In an astounding about face for the Crown Prosecution Service, the Director of Public Prosecutions, Alison Saunders (pictured), has today rewritten her prosecution policy so that doctors can now be involved in assisting suicide without fear of prosecution, provided they don't have a professional relationship with those they 'help' (See Daily Mail here and here, Daily Telegraph, Yahoo, Premier, CT, ES).
The move has not surprisingly been welcomed by euthanasia campaigner Michael Irwin, and will also be music to the ears of Philip Nitschke.
Both Irwin and Nitschke are medical practitioners who have become media celebrities through their high profile campaigning for the legalisation of assisted suicide, and high profile assistance to those wanting to end their own lives.
Now it will be much easier for them to do so without a backward glance.
Michael Irwin was found guilty of serious professional misconduct by the General Medical Council in 2005 and was struck off the medical register after admitting supplying sleeping pills to help a friend kill himself. He now claims to have helped at least 25 people to die at the Dignitas facility in Switzerland.
Nitschke, who travels the world instructing people in how to end their lives using barbiturate drugs and nitrogen, is currently being investigated by police in every Australian state over his possible role in nearly 20 deaths in the past three years.
Both men will now be able to sleep more easily in their beds and to continue their activities in Britain with considerably more peace of mind. And the DPP will no longer have to explain why she hasn't so far made moves to prosecute them.
Under the Suicide Act 1961, assisting or encouraging suicide remains a crime attracting a custodial sentence of up to 14 years.
But in order to be prosecuted any given case must pass two tests applied by the Crown Prosecution Service. The evidence test requires that there be enough evidence to bring a successful prosecution. The public interest test involves the application of 22 criteria, 16 making prosecution more likely and 6 making it less likely.
Up until now a suspect ‘acting in his or her capacity as a medical doctor, nurse, other healthcare professional, a professional carer [whether for payment or not]’ was more likely to be prosecuted.
But the DPP has now amended this criterion so that it only applies if the victim was in his or her care.
In other words, it will not apply in the case of doctors like Irwin and Nitschke who are assisting the suicide of people who are not actually their own patients.
This is very concerning indeed. The Director of Public Prosecutions is effectively at a stroke of her pen decriminalising assisted suicide by doctors and other health care professionals as long as they don’t have an existing professional care relationship with the patient.
This weakens the protections for sick and vulnerable people and effectively gives a green signal to anyone in Europe wanting physician assisted suicide that Britain is open for business. It also opens the door to a Dignitas style death ‘clinic’ being set up in the UK.
Alison Saunders’ new guidance is an invitation to doctors who wish to push the boundaries and assist people to kill themselves to have free rein and go ahead.
The DPP’s job is actually to administer the law, not to usurp the democratic authority of Parliament, which ironically (or was it by design?) is due to discuss this issue in just a couple of weeks’ time.
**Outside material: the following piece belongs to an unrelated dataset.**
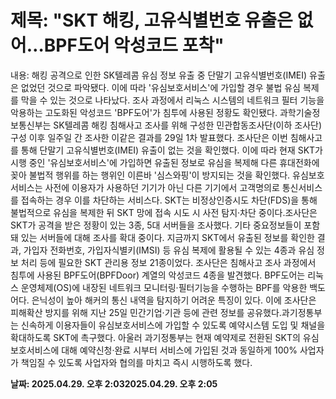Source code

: # **제목: "SKT 해킹, 고유식별번호 유출은 없어…BPF도어 악성코드 포착"**

  내용: 해킹 공격으로 인한 SK텔레콤 유심 정보 유출 중 단말기 고유식별번호(IMEI) 유출은 없었던 것으로 파악됐다. 이에 따라 '유심보호서비스'에 가입할 경우 불법 유심 복제를 막을 수 있는 것으로 나타났다. 조사 과정에서 리눅스 시스템의 네트워크 필터 기능을 악용하는 고도화된 악성코드 'BPF도어'가 침투에 사용된 정황도 확인됐다.   과학기술정보통신부는 SK텔레콤 해킹 침해사고 조사를 위해 구성한 민관합동조사단(이하 조사단) 구성 이후 일주일 간 조사한 이같은 결과를 29일 1차 발표했다. 조사단은 이번 침해사고를 통해 단말기 고유식별번호(IMEI) 유출이 없는 것을 확인했다. 이에 따라 현재 SKT가 시행 중인 '유심보호서비스'에 가입하면 유출된 정보로 유심을 복제해 다른 휴대전화에 꽂아 불법적 행위를 하는 행위인 이른바 '심스와핑'이 방지되는 것을 확인했다. 유심보호서비스는 사전에 이용자가 사용하던 기기가 아닌 다른 기기에서 고객명의로 통신서비스를 접속하는 경우 이를 차단하는 서비스다. SKT는 비정상인증시도 차단(FDS)을 통해 불법적으로 유심을 복제한 뒤 SKT 망에 접속 시도 시 사전 탐지·차단 중이다.조사단은 SKT가 공격을 받은 정황이 있는 3종, 5대 서버들을 조사했다. 기타 중요정보들이 포함돼 있는 서버들에 대해 조사를 확대 중이다. 지금까지 SKT에서 유출된 정보를 확인한 결과, 가입자 전화번호, 가입자식별키(IMSI) 등 유심 복제에 활용될 수 있는 4종과 유심 정보 처리 등에 필요한 SKT 관리용 정보 21종이었다. 조사단은 침해사고 조사 과정에서 침투에 사용된 BPF도어(BPFDoor) 계열의 악성코드 4종을 발견했다. BPF도어는 리눅스 운영체제(OS)에 내장된 네트워크 모니터링·필터기능을 수행하는 BPF를 악용한 백도어다. 은닉성이 높아 해커의 통신 내역을 탐지하기 어려운 특징이 있다. 이에 조사단은 피해확산 방지를 위해 지난 25일 민간기업·기관 등에 관련 정보를 공유했다.과기정통부는 신속하게 이용자들이 유심보호서비스에 가입할 수 있도록 예약시스템 도입 및 채널을 확대하도록 SKT에 촉구했다. 아울러 과기정통부는 현재 예약제로 전환된 SKT의 유심보호서비스에 대해 예약신청·완료 시부터 서비스에 가입된 것과 동일하게 100% 사업자가 책임질 수 있도록 사업자와 협의를 마치고 즉시 시행하도록 했다.

  **날짜: 2025.04.29. 오후 2:032025.04.29. 오후 2:05**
The DPP has justified her position by reference to a highly contentious statement by one of the judges in last June’s Nicklinson/Lamb judgement in the Supreme Court.
But in so doing she has run roughshod over the original meaning of her own prosecution guidance.
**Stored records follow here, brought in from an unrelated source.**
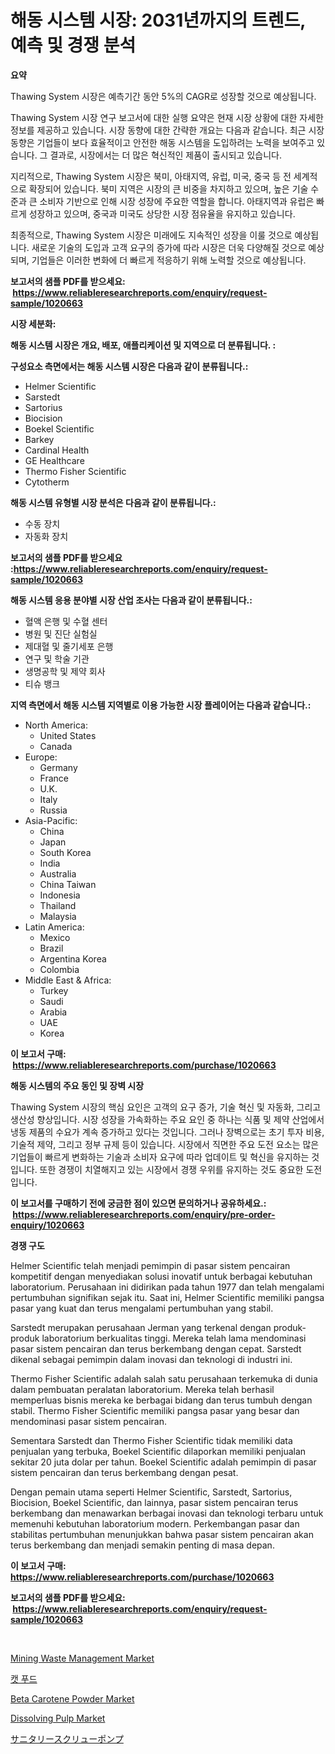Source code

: <p><h1>해동 시스템 시장: 2031년까지의 트렌드, 예측 및 경쟁 분석</h1></p><p><strong>요약</strong></p>
<p><p>Thawing System 시장은 예측기간 동안 5%의 CAGR로 성장할 것으로 예상됩니다.</p><p>Thawing System 시장 연구 보고서에 대한 실행 요약은 현재 시장 상황에 대한 자세한 정보를 제공하고 있습니다. 시장 동향에 대한 간략한 개요는 다음과 같습니다. 최근 시장 동향은 기업들이 보다 효율적이고 안전한 해동 시스템을 도입하려는 노력을 보여주고 있습니다. 그 결과로, 시장에서는 더 많은 혁신적인 제품이 출시되고 있습니다.</p><p>지리적으로, Thawing System 시장은 북미, 아태지역, 유럽, 미국, 중국 등 전 세계적으로 확장되어 있습니다. 북미 지역은 시장의 큰 비중을 차지하고 있으며, 높은 기술 수준과 큰 소비자 기반으로 인해 시장 성장에 주요한 역할을 합니다. 아태지역과 유럽은 빠르게 성장하고 있으며, 중국과 미국도 상당한 시장 점유율을 유지하고 있습니다.</p><p>최종적으로, Thawing System 시장은 미래에도 지속적인 성장을 이룰 것으로 예상됩니다. 새로운 기술의 도입과 고객 요구의 증가에 따라 시장은 더욱 다양해질 것으로 예상되며, 기업들은 이러한 변화에 더 빠르게 적응하기 위해 노력할 것으로 예상됩니다.</p></p>
<p><strong>보고서의 샘플 PDF를 받으세요: &nbsp;<a href="https://www.reliableresearchreports.com/enquiry/request-sample/1020663">https://www.reliableresearchreports.com/enquiry/request-sample/1020663</a></strong></p>
<p><strong>시장 세분화:</strong></p>
<p><strong> 해동 시스템 시장은 개요, 배포, 애플리케이션 및 지역으로 더 분류됩니다. :</strong></p>
<p><strong>구성요소 측면에서는 해동 시스템 시장은 다음과 같이 분류됩니다.:</strong></p>
<p><ul><li>Helmer Scientific</li><li>Sarstedt</li><li>Sartorius</li><li>Biocision</li><li>Boekel Scientific</li><li>Barkey</li><li>Cardinal Health</li><li>GE Healthcare</li><li>Thermo Fisher Scientific</li><li>Cytotherm</li></ul></p>
<p><strong> 해동 시스템 유형별 시장 분석은 다음과 같이 분류됩니다.:</strong></p>
<p><ul><li>수동 장치</li><li>자동화 장치</li></ul></p>
<p><strong>보고서의 샘플 PDF를 받으세요 :<a href="https://www.reliableresearchreports.com/enquiry/request-sample/1020663">https://www.reliableresearchreports.com/enquiry/request-sample/1020663</a></strong></p>
<p><strong> 해동 시스템 응용 분야별 시장 산업 조사는 다음과 같이 분류됩니다.:</strong></p>
<p><ul><li>혈액 은행 및 수혈 센터</li><li>병원 및 진단 실험실</li><li>제대혈 및 줄기세포 은행</li><li>연구 및 학술 기관</li><li>생명공학 및 제약 회사</li><li>티슈 뱅크</li></ul></p>
<p><strong>지역 측면에서 해동 시스템 지역별로 이용 가능한 시장 플레이어는 다음과 같습니다.:</strong></p>
<p><ul>
    <li>
        North America:
        <ul>
            <li>United States</li>
            <li>Canada</li>
        </ul>
    </li>
    <li>
        Europe:
        <ul>
            <li>Germany</li>
            <li>France</li>
            <li>U.K.</li>
            <li>Italy</li>
            <li>Russia</li>
        </ul>
    </li>
    <li>
        Asia-Pacific:
        <ul>
            <li>China</li>
            <li>Japan</li>
            <li>South Korea</li>
            <li>India</li>
            <li>Australia</li>
            <li>China Taiwan</li>
            <li>Indonesia</li>
            <li>Thailand</li>
            <li>Malaysia</li>
        </ul>
    </li>
    <li>
        Latin America:
        <ul>
            <li>Mexico</li>
            <li>Brazil</li>
            <li>Argentina Korea</li>
            <li>Colombia</li>
        </ul>
    </li>
    <li>
        Middle East & Africa:
        <ul>
            <li>Turkey</li>
            <li>Saudi</li>
            <li>Arabia</li>
            <li>UAE</li>
            <li>Korea</li>
        </ul>
    </li>
    </ul></p>
<p><strong>이 보고서 구매: &nbsp;<a href="https://www.reliableresearchreports.com/purchase/1020663">https://www.reliableresearchreports.com/purchase/1020663</a></strong></p>
<p><strong>해동 시스템의 주요 동인 및 장벽 시장</strong></p>
<p><p>Thawing System 시장의 핵심 요인은 고객의 요구 증가, 기술 혁신 및 자동화, 그리고 생산성 향상입니다. 시장 성장을 가속화하는 주요 요인 중 하나는 식품 및 제약 산업에서 냉동 제품의 수요가 계속 증가하고 있다는 것입니다. 그러나 장벽으로는 초기 투자 비용, 기술적 제약, 그리고 정부 규제 등이 있습니다. 시장에서 직면한 주요 도전 요소는 많은 기업들이 빠르게 변화하는 기술과 소비자 요구에 따라 업데이트 및 혁신을 유지하는 것입니다. 또한 경쟁이 치열해지고 있는 시장에서 경쟁 우위를 유지하는 것도 중요한 도전입니다.</p></p>
<p><strong>이 보고서를 구매하기 전에 궁금한 점이 있으면 문의하거나 공유하세요.: &nbsp;<a href="https://www.reliableresearchreports.com/enquiry/pre-order-enquiry/1020663">https://www.reliableresearchreports.com/enquiry/pre-order-enquiry/1020663</a></strong></p>
<p><strong>경쟁 구도</strong></p>
<p><p>Helmer Scientific telah menjadi pemimpin di pasar sistem pencairan kompetitif dengan menyediakan solusi inovatif untuk berbagai kebutuhan laboratorium. Perusahaan ini didirikan pada tahun 1977 dan telah mengalami pertumbuhan signifikan sejak itu. Saat ini, Helmer Scientific memiliki pangsa pasar yang kuat dan terus mengalami pertumbuhan yang stabil.</p><p>Sarstedt merupakan perusahaan Jerman yang terkenal dengan produk-produk laboratorium berkualitas tinggi. Mereka telah lama mendominasi pasar sistem pencairan dan terus berkembang dengan cepat. Sarstedt dikenal sebagai pemimpin dalam inovasi dan teknologi di industri ini.</p><p>Thermo Fisher Scientific adalah salah satu perusahaan terkemuka di dunia dalam pembuatan peralatan laboratorium. Mereka telah berhasil memperluas bisnis mereka ke berbagai bidang dan terus tumbuh dengan stabil. Thermo Fisher Scientific memiliki pangsa pasar yang besar dan mendominasi pasar sistem pencairan.</p><p>Sementara Sarstedt dan Thermo Fisher Scientific tidak memiliki data penjualan yang terbuka, Boekel Scientific dilaporkan memiliki penjualan sekitar 20 juta dolar per tahun. Boekel Scientific adalah pemimpin di pasar sistem pencairan dan terus berkembang dengan pesat.</p><p>Dengan pemain utama seperti Helmer Scientific, Sarstedt, Sartorius, Biocision, Boekel Scientific, dan lainnya, pasar sistem pencairan terus berkembang dan menawarkan berbagai inovasi dan teknologi terbaru untuk memenuhi kebutuhan laboratorium modern. Perkembangan pasar dan stabilitas pertumbuhan menunjukkan bahwa pasar sistem pencairan akan terus berkembang dan menjadi semakin penting di masa depan.</p></p>
<p><strong>이 보고서 구매: &nbsp; <a href="https://www.reliableresearchreports.com/purchase/1020663">https://www.reliableresearchreports.com/purchase/1020663</a></strong></p>
<p><strong>보고서의 샘플 PDF를 받으세요: &nbsp;<a href="https://www.reliableresearchreports.com/enquiry/request-sample/1020663">https://www.reliableresearchreports.com/enquiry/request-sample/1020663</a></strong><strong></strong></p>
<p>&nbsp;</p>
<p><p><a href="https://view.publitas.com/reportprime-1/mining-waste-management-market-size-and-growth-market-segmentation-regional-and-country-breakdowns-and-market-trends-for-period-from-2024-2031/">Mining Waste Management Market</a></p><p><a href="https://github.com/nuekbpymrrz5/Market-Research-Report-List-1/blob/main/2784629189342.md">캣 푸드</a></p><p><a href="https://github.com/castoriffic/Market-Research-Report-List-3/blob/main/beta-carotene-powder-market.md">Beta Carotene Powder Market</a></p><p><a href="https://github.com/yoshih12/Market-Research-Report-List-2/blob/main/dissolving-pulp-market.md">Dissolving Pulp Market</a></p><p><a href="https://github.com/jkjreqjscoxx7/Market-Research-Report-List-1/blob/main/6182290189527.md">サニタリースクリューポンプ</a></p></p>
The original prosecution guidance, developed in 2010, made it abundantly clear that any doctor or other health professional who assisted with a suicide was running the risk of prosecution.
Furthermore the General Medical Council (GMC) has warned that such doctors risk censure, including being struck off the medical register (see details of DPP and GMC guidelines here).
Medical defence agencies have interpreted it in this same way in their advice to doctors and it has provided a strong deterrent to doctors abusing their powers.
But now the DPP has swept all of this aside with the mere stroke of a pen. In so doing she is acting way beyond her brief by effectively decriminalising physician assisted suicide by stealth.
When the guidelines were originally drafted by the former DPP, Keir Starmer, they were made subject to lengthy and rigorous public consultation.
But Alison Saunders, rather than fulfilling her duty of upholding the law, has effectively chosen to rewrite it without apparently consulting anyone at all.
By doing this just weeks before Parliament is due to debate the matter she is raising two fingers to British democracy.
In May 2012, the Solicitor General said in a parliamentary debate that if ‘a future DPP overturned the guidelines, (s)he would be judicially reviewed for behaving in a rather whimsical way'.
I hope that such a judicial review will now indeed take place.
But more than that I hope rather that the DPP will be forced to go in front of Parliament to explain why she has rewritten the current law, ignored the will of MPs and peers and put at risk the lives of many vulnerable people in our country.